No, they're being honored for their skill as American generals.
To have men who committed the ultimate act of treason by engaging in combat with the US military honored seems hypocritical and insulting.
They were not and never have been considered traitors. Confederate veterans are considered to be US veterans. And prior to the Civil War, it had never been decided that states couldn't secede.
Maybe we should start ticketing people for cursing like the movie Demolition Man.
Would you feel better then?
That was the general reason behind them being placed--to remind black Americans they were not allowed to vote, that violence had been used and would continue to be used by white people to keep black people down.
I'm sorry but that's a real stretch.
Hundreds of thousands of dead and this is the "general reason" behind any memorial?
You are trying to relitigate the civil war. Ues pardons was the best action that could have been taken
If you had half the country behind you, maybe!shootforthestars
I don't find the Traitor argument very appealing. Civil Wars are by their very nature forcing people to pick between conflicting loyalties and at the end of the day what ultimately matters is likely where you live and how long you have lived there. Regardless of what choice Jackson made he was going to be a traitor to someone, and the choice he made didn't force him to fight against his own family and neighbors. He also wasn't in the military at the time, so he stands on relatively better grounds than someone like Lee who resigned his commission likely knowing full well that he would fight against the United States.
A much better argument to make about why we should or shouldn't have statues of Confederate leaders revolves around slavery
It's been explained to you many times why your use of the word traitor and treason is factually incorrect. Yes, I know it "feels" correct to you, but it has been explained several times and very clearly.
At this point, it's painfully obvious to anyone with a lick of sense that you have an agenda that you are pushing.
Better destroy statues of native americans then, we shouldn't commemorate those packs of losers.

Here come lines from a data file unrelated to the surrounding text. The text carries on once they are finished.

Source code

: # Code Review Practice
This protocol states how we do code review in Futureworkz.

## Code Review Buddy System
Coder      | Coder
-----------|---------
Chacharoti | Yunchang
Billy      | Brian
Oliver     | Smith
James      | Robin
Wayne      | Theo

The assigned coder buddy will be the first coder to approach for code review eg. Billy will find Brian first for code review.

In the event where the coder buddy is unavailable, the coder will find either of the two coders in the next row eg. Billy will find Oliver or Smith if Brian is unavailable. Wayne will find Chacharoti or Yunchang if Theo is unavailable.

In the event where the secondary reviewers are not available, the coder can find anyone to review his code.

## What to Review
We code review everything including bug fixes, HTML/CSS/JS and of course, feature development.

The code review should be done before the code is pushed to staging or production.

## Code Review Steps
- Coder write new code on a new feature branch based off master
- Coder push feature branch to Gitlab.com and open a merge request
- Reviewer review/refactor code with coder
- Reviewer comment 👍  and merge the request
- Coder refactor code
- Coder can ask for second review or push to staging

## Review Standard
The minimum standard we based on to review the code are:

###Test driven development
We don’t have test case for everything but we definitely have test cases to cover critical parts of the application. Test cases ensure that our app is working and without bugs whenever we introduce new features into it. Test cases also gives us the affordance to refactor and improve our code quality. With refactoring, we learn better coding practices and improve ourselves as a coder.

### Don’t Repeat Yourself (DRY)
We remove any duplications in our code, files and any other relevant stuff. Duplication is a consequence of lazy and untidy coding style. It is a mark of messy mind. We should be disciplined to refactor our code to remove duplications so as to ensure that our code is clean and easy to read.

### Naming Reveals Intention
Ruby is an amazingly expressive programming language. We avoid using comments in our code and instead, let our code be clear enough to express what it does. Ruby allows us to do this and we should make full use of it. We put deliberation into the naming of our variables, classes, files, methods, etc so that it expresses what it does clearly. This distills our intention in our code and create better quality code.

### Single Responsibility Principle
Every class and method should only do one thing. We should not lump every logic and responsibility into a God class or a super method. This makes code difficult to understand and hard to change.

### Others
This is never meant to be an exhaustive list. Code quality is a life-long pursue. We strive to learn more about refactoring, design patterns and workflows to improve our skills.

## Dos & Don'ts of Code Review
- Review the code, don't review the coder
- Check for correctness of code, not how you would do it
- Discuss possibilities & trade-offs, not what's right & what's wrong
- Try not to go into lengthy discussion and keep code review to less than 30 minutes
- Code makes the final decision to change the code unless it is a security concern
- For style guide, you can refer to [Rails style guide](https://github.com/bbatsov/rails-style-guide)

VMI and Washington&Lee are two different schools.
Spoken like someone with zero insight into the actual history of the Civil War. clap clap Spoiler: there's more to it than everyone fighting to retain slavery. Not all in the South approved of slavery, despite fighting for the South, because it was about more than that issue.
I think the Civil War is a little more complicated than just "slavery" and it's very misleading to try and frame it solely in this way.
Besides it's more than likely that Washington would have resisted if anybody had tried to free his slaves, it's just that nobody ever did.
Trying to claim that one slave owner has a "whole ideology about enslaving people" and another is "known for other things" is a little dishonest don't you think?
Lee and Jackson fought in the Mexican American war, and both did so very effectively, but both would have been dead for the Spanish-American War and not born for the French-Indian war. You might be thinking of Lee's father Light Horse Harry Lee, who served in the Revolutionary War and was sadly nearly beaten to death by a Republican mob on the eve of the War of 1812. The Lee family is a very old and distinguished Virginia family
And they are also American war veterans
How many of the Jim Crown era "fuck you" statues were erected at military colleges? Maybe a few due to passive-aggressive alumni, but I thought most of the offensive installations were in parks.
It doesn't seem unreasonable to leave monuments of notable soldiers intact in a military school, especially if the school follows through on including more context about why each monument is there in the first place. A placard or something wouldn't be difficult to add. Not too different from keeping them in a museum.
Not going to lie, this much media coverage and public outrage over every Confederate monument in the country isn't accomplishing anything important, and it's distracting from more pressing social issues. The media needs to calm the fuck down over this issue.
By all means, try to get statues removed if they only exist because some rich fuck in the 1950s was salty about civil rights, but this is not a hill to die on.